(Rendered images with source text)
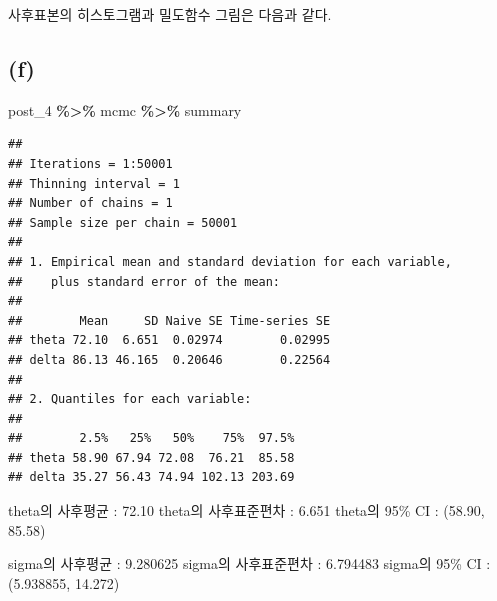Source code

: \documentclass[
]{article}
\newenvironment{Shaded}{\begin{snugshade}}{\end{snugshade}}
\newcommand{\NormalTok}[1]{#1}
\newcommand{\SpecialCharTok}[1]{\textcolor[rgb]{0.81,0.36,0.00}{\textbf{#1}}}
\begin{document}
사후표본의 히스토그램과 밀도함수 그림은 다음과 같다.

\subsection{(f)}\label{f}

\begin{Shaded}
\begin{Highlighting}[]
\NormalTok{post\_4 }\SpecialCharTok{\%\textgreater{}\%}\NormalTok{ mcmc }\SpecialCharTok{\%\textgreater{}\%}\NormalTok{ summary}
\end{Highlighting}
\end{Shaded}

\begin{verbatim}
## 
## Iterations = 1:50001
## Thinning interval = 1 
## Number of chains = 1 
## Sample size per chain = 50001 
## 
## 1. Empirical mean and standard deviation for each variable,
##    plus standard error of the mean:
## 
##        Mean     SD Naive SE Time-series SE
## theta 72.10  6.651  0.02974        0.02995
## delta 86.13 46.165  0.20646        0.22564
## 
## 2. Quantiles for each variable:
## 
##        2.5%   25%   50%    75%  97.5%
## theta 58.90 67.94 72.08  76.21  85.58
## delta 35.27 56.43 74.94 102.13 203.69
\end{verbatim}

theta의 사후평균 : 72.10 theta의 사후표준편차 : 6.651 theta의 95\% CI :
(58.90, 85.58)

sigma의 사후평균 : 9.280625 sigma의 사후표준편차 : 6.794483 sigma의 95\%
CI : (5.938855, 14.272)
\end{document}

---

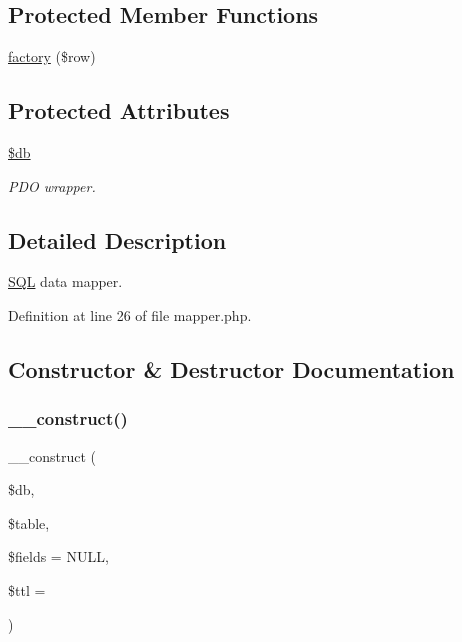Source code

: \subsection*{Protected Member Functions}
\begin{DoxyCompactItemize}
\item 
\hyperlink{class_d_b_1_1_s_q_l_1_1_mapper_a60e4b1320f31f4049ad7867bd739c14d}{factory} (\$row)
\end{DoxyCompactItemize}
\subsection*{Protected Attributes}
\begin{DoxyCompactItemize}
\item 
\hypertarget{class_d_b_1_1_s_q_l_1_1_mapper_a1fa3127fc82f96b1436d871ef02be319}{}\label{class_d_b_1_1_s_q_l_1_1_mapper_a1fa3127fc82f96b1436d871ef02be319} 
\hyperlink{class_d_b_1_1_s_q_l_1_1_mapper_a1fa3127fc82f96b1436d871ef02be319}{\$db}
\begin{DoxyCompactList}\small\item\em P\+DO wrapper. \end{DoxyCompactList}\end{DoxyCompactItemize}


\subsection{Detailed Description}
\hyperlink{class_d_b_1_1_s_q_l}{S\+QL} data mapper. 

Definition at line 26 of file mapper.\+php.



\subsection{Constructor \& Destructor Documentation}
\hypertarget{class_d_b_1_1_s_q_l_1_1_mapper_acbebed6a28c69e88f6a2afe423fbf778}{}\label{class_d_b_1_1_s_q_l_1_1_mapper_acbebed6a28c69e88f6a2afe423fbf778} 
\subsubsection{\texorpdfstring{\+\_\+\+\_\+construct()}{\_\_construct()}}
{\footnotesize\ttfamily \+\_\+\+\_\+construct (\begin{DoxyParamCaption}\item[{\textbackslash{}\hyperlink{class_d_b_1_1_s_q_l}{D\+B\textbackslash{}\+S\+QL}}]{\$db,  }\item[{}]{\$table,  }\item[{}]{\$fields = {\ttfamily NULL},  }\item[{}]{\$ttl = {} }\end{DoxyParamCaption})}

--

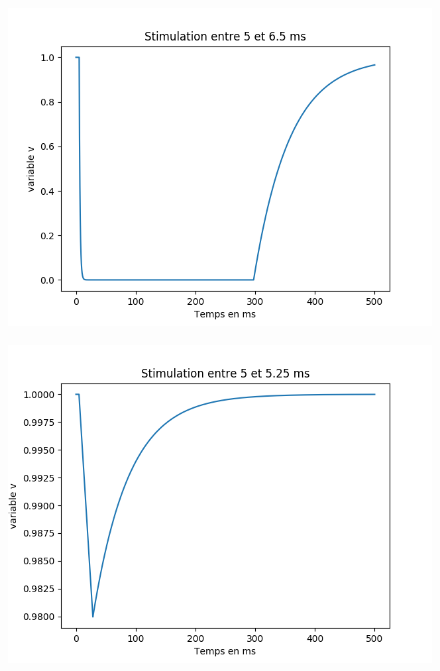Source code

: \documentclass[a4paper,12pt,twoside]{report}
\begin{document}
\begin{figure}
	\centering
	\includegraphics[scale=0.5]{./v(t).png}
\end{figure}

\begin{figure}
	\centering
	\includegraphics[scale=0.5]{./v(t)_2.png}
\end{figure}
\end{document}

▶ _Task item_
Where a line of the records holds the word "NormalTok", copy that line.

▶ _Expected answer_
\newcommand{\NormalTok}[1]{#1}
\NormalTok{post\_4 }\SpecialCharTok{\%\textgreater{}\%}\NormalTok{ mcmc }\SpecialCharTok{\%\textgreater{}\%}\NormalTok{ summary}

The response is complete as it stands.